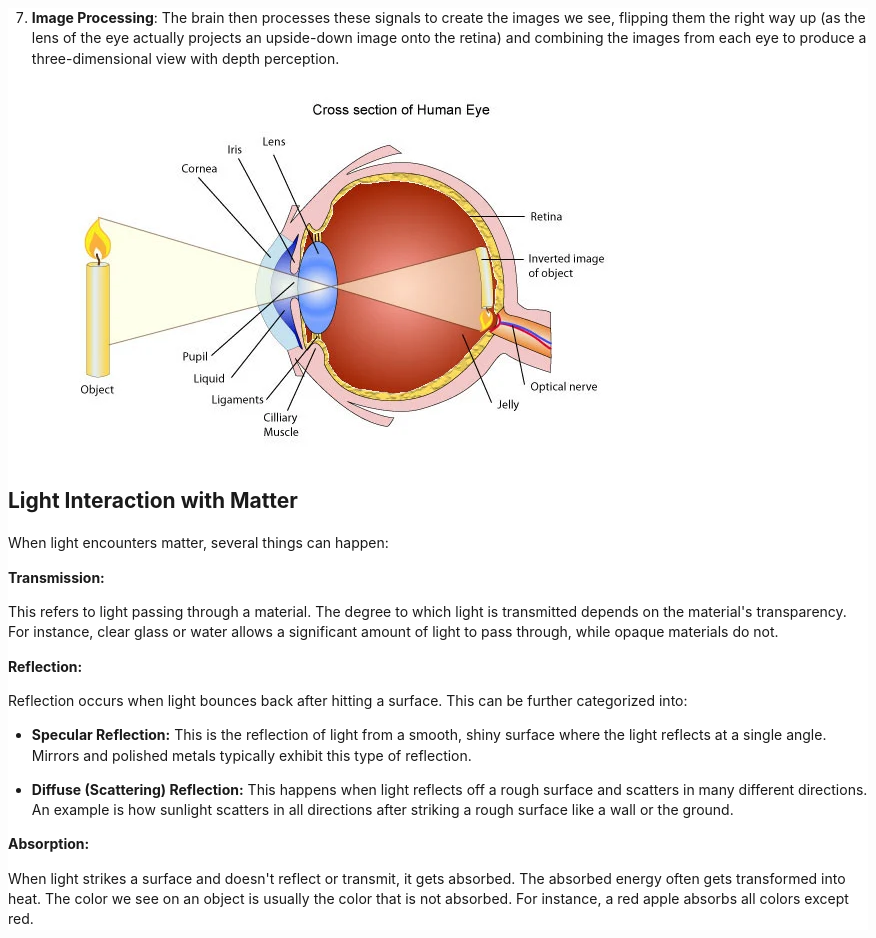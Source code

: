 7. **Image Processing**: The brain then processes these signals to create the images we see, flipping them the right way up (as the lens of the eye actually projects an upside-down image onto the retina) and combining the images from each eye to produce a three-dimensional view with depth perception.

![](./_img/Eye_Light_PerceptIon.png)

## Light Interaction with Matter

When light encounters matter, several things can happen:

**Transmission:**

This refers to light passing through a material. The degree to which light is transmitted depends on the material's transparency. For instance, clear glass or water allows a significant amount of light to pass through, while opaque materials do not.

**Reflection:**

Reflection occurs when light bounces back after hitting a surface. This can be further categorized into:

- **Specular Reflection:** This is the reflection of light from a smooth, shiny surface where the light reflects at a single angle. Mirrors and polished metals typically exhibit this type of reflection.

- **Diffuse (Scattering) Reflection:** This happens when light reflects off a rough surface and scatters in many different directions. An example is how sunlight scatters in all directions after striking a rough surface like a wall or the ground.

**Absorption:**

When light strikes a surface and doesn't reflect or transmit, it gets absorbed. The absorbed energy often gets transformed into heat. The color we see on an object is usually the color that is not absorbed. For instance, a red apple absorbs all colors except red.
::::::
## What you need to do
If a line above includes the word "with", count it; then give the final number by itself.

## Answer to the exercise
2